The interpreter has to take Rodrigues to Inoue’s house. Once more, he begs him to confess – just a word – and be spared from torture. But Rodrigues refuses and the interpreter sadly continues bringing him toward his doom.
Rodrigues is left in a dark, dank cell with “Laudate Eum” carved into the wall. The night drags on as Rodrigues contemplates his impending death. Suddenly he hears a noise: Kichijiro is trying to get past the guards to talk to Rodrigues.
Kichijiro begs for forgiveness. Rodrigues does not want to, but he absolves Kichijiro quietly of his sins. Kichijiro leaves, and Rodrigues is once more alone, save for a loud snoring sound. He is upset to be being disturbed by this noise on his last night on earth.

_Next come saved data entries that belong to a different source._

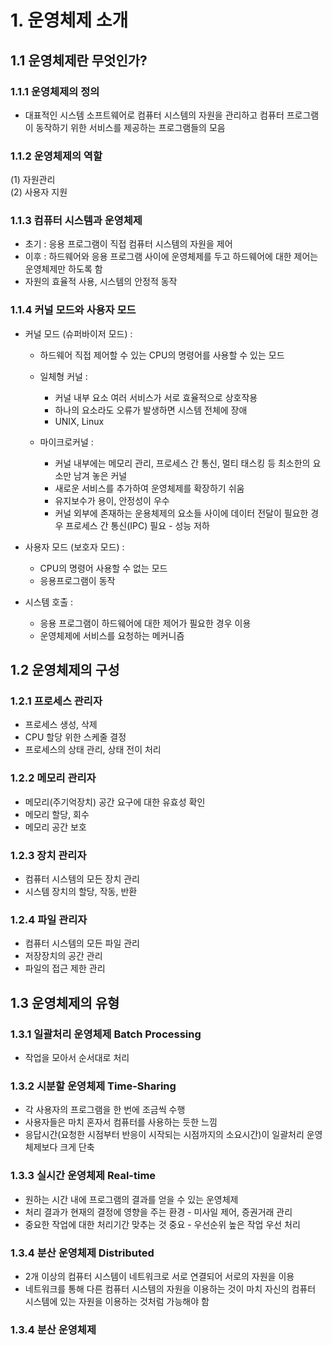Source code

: # 1. 운영체제 소개

## 1.1 운영체제란 무엇인가?

### 1.1.1 운영체제의 정의

* 대표적인 시스템 소프트웨어로 컴퓨터 시스템의 자원을 관리하고 컴퓨터 프로그램이 동작하기 위한 서비스를 제공하는 프로그램들의 모음 

### 1.1.2 운영체제의 역할
(1) 자원관리  
(2) 사용자 지원

### 1.1.3 컴퓨터 시스템과 운영체제
* 초기 : 응용 프로그램이 직접 컴퓨터 시스템의 자원을 제어
* 이후 : 하드웨어와 응용 프로그램 사이에 운영체제를 두고 하드웨어에 대한 제어는 운영체제만 하도록 함
* 자원의 효율적 사용, 시스템의 안정적 동작

### 1.1.4 커널 모드와 사용자 모드
* 커널 모드 (슈퍼바이저 모드) :
  * 하드웨어 직접 제어할 수 있는 CPU의 명령어를 사용할 수 있는 모드

  * 일체형 커널 :
    * 커널 내부 요소 여러 서비스가 서로 효율적으로 상호작용
    * 하나의 요소라도 오류가 발생하면 시스템 전체에 장애
    * UNIX, Linux
  * 마이크로커널 :
    * 커널 내부에는 메모리 관리, 프로세스 간 통신, 멀티 태스킹 등 최소한의 요소만 남겨 놓은 커널
    * 새로운 서비스를 추가하여 운영체제를 확장하기 쉬움
    * 유지보수가 용이, 안정성이 우수
    * 커널 외부에 존재하는 운용체제의 요소들 사이에 데이터 전달이 필요한 경우 프로세스 간 통신(IPC) 필요 - 성능 저하

* 사용자 모드 (보호자 모드) :
  * CPU의 명령어 사용할 수 없는 모드
  * 응용프로그램이 동작

* 시스템 호출 :
  * 응용 프로그램이 하드웨어에 대한 제어가 필요한 경우 이용
  * 운영체제에 서비스를 요청하는 메커니즘

## 1.2 운영체제의 구성

### 1.2.1 프로세스 관리자
* 프로세스 생성, 삭제
* CPU 할당 위한 스케줄 결정
* 프로세스의 상태 관리, 상태 전이 처리

### 1.2.2 메모리 관리자
* 메모리(주기억장치) 공간 요구에 대한 유효성 확인
* 메모리 할당, 회수
* 메모리 공간 보호

### 1.2.3 장치 관리자
* 컴퓨터 시스템의 모든 장치 관리
* 시스템 장치의 할당, 작동, 반환

### 1.2.4 파일 관리자
* 컴퓨터 시스템의 모든 파일 관리
* 저장장치의 공간 관리
* 파일의 접근 제한 관리

## 1.3 운영체제의 유형

### 1.3.1 일괄처리 운영체제 Batch Processing
* 작업을 모아서 순서대로 처리

### 1.3.2 시분할 운영체제 Time-Sharing
* 각 사용자의 프로그램을 한 번에 조금씩 수행
* 사용자들은 마치 혼자서 컴퓨터를 사용하는 듯한 느낌
* 응답시간(요청한 시점부터 반응이 시작되는 시점까지의 소요시간)이 일괄처리 운영체제보다 크게 단축

### 1.3.3 실시간 운영체제 Real-time
* 원하는 시간 내에 프로그램의 결과를 얻을 수 있는 운영체제
* 처리 결과가 현재의 결정에 영향을 주는 환경 - 미사일 제어, 증권거래 관리
* 중요한 작업에 대한 처리기간 맞추는 것 중요 - 우선순위 높은 작업 우선 처리

### 1.3.4 분산 운영체제 Distributed
* 2개 이상의 컴퓨터 시스템이 네트워크로 서로 연결되어 서로의 자원을 이용
* 네트워크를 통해 다른 컴퓨터 시스템의 자원을 이용하는 것이 마치 자신의 컴퓨터 시스템에 있는 자원을 이용하는 것처럼 가능해야 함

### 1.3.4 분산 운영체제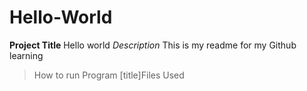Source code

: # Hello-World
**Project Title** Hello world
*Description* This is my readme for my Github learning
> How to run Program
[title]Files Used
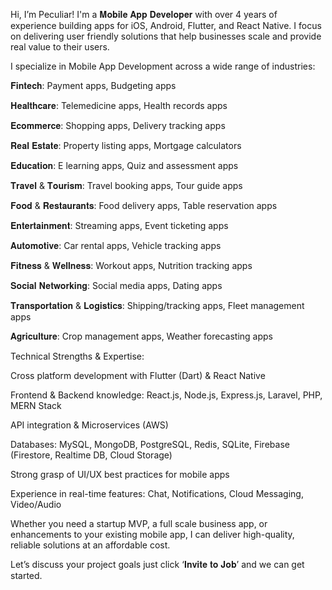 Hi, I’m Peculiar! I'm a 𝐌𝐨𝐛𝐢𝐥𝐞 𝐀𝐩𝐩 𝐃𝐞𝐯𝐞𝐥𝐨𝐩𝐞𝐫 with over 4 years of experience building apps for iOS, Android, Flutter, and React Native. I focus on delivering user friendly solutions that help businesses scale and provide real value to their users.

I specialize in Mobile App Development across a wide range of industries:

𝐅𝐢𝐧𝐭𝐞𝐜𝐡: Payment apps, Budgeting apps

𝐇𝐞𝐚𝐥𝐭𝐡𝐜𝐚𝐫𝐞: Telemedicine apps, Health records apps

𝐄𝐜𝐨𝐦𝐦𝐞𝐫𝐜𝐞: Shopping apps, Delivery tracking apps

𝐑𝐞𝐚𝐥 𝐄𝐬𝐭𝐚𝐭𝐞: Property listing apps, Mortgage calculators

𝐄𝐝𝐮𝐜𝐚𝐭𝐢𝐨𝐧: E learning apps, Quiz and assessment apps

𝐓𝐫𝐚𝐯𝐞𝐥 & 𝐓𝐨𝐮𝐫𝐢𝐬𝐦: Travel booking apps, Tour guide apps

𝐅𝐨𝐨𝐝 & 𝐑𝐞𝐬𝐭𝐚𝐮𝐫𝐚𝐧𝐭𝐬: Food delivery apps, Table reservation apps

𝐄𝐧𝐭𝐞𝐫𝐭𝐚𝐢𝐧𝐦𝐞𝐧𝐭: Streaming apps, Event ticketing apps

𝐀𝐮𝐭𝐨𝐦𝐨𝐭𝐢𝐯𝐞: Car rental apps, Vehicle tracking apps

𝐅𝐢𝐭𝐧𝐞𝐬𝐬 & 𝐖𝐞𝐥𝐥𝐧𝐞𝐬𝐬: Workout apps, Nutrition tracking apps

𝐒𝐨𝐜𝐢𝐚𝐥 𝐍𝐞𝐭𝐰𝐨𝐫𝐤𝐢𝐧𝐠: Social media apps, Dating apps

𝐓𝐫𝐚𝐧𝐬𝐩𝐨𝐫𝐭𝐚𝐭𝐢𝐨𝐧 & 𝐋𝐨𝐠𝐢𝐬𝐭𝐢𝐜𝐬: Shipping/tracking apps, Fleet management apps

𝐀𝐠𝐫𝐢𝐜𝐮𝐥𝐭𝐮𝐫𝐞: Crop management apps, Weather forecasting apps

Technical Strengths & Expertise:

Cross platform development with Flutter (Dart) & React Native

Frontend & Backend knowledge: React.js, Node.js, Express.js, Laravel, PHP, MERN Stack

API integration & Microservices (AWS)

Databases: MySQL, MongoDB, PostgreSQL, Redis, SQLite, Firebase (Firestore, Realtime DB, Cloud Storage)

Strong grasp of UI/UX best practices for mobile apps

Experience in real-time features: Chat, Notifications, Cloud Messaging, Video/Audio

Whether you need a startup MVP, a full scale business app, or enhancements to your existing mobile app, I can deliver high-quality, reliable solutions at an affordable cost.

Let’s discuss your project goals just click ‘𝐈𝐧𝐯𝐢𝐭𝐞 𝐭𝐨 𝐉𝐨𝐛’ and we can get started.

When the interpreter checks in on him, Rodrigues says he is terribly annoyed by the loud snoring. The interpreter is shocked. Ferreria is with the interpreter, and he tells Rodrigues that those are not snores. They are the sounds of people being tortured in the pit. Ferreira also reveals that he carved the “Laudate Eum” into the wall, and spent three days in the pit himself before he apostatized. Ferreira says that he eventually apostatized because of the silence of God. In a final striking blow, Ferreira tells Rodrigues that Christ himself would have apostatized for the men in the pit.
The next morning Rodrigues is brought out to face the fumie. He thinks to Christ of how much he loved his face for his whole life. Suddenly, unexpectedly, he finally hears a revelation: the crudely carved Christ on the copper fumie tells him to trample: “It was to be trampled on by men that I was born into this world” (271). Rodrigues places his foot on the image.
Afterward, Rodrigues is confined to a house, and children call him Apostate Paul. He lives in Sotouromachi in Nagasaki. He knows that the Dutch in Nagasaki will have spread word of his apostasy back home and that he will have been expelled from the church. Sometimes Rodrigues is brought to Inoue and helps determine if objects found in raids are indeed Christian in origin. He and Ferreira sometimes see each other at the magistrate’s, but do not acknowledge each other and their shared shame.
Analysis:
The silence theme is part of Chapter 8 when Ferreira finally tells Rodrigues his own story of apostasy. After three days of suspension in the pit, he apostatized because he could not believe the level of suffering he was witnessing among the other captive Christians while God remained silent.
Ferreira’s similar interpretation of silence to Rodrigues clearly has an effect on the young priest, for he apostatizes the very next morning. “Prayer does nothing to alleviate suffering” (267), Ferreira says. This shows that he has come down on the side of sin existing not in a religious context but in a personal one, a debate that Rodrigues has struggled with throughout the novel.
“Certainly Christ would have apostatized for them,” Ferreira says to Rodrigues (268). This reminds Rodrigues that “a priest ought to live in imitation of Christ,” as Ferreira says. This interpretation of the bible affects Ferreira enough to urge his apostasy the next morning. The quote about Christ’s own behavior in a similar situation finally allows Rodrigues to reach a conclusion in his personal debate about the nature of sin.
The end of chapter 9 presents a striking simile about Rodrigues and Ferreira’s relationship, comparing them to ugly twins who cannot stand to look at each other because they each reflect the truth about themselves. This simile provides an apt comparison of the two men, whose fates have been so similar:
…in Ferreira he could find his own deep wound just as it was. It was unbearable for him to see his own ugly face in the mirror that was Ferreira – Ferreira sitting in front of him, clad in the same Japanese clothes, using the same Japanese language, and like himself expelled from the Church…They were just like two ugly twins…. They hated one another’s ugliness; they despised one another; but that’s what they were – two inseparable twins. (278-9.)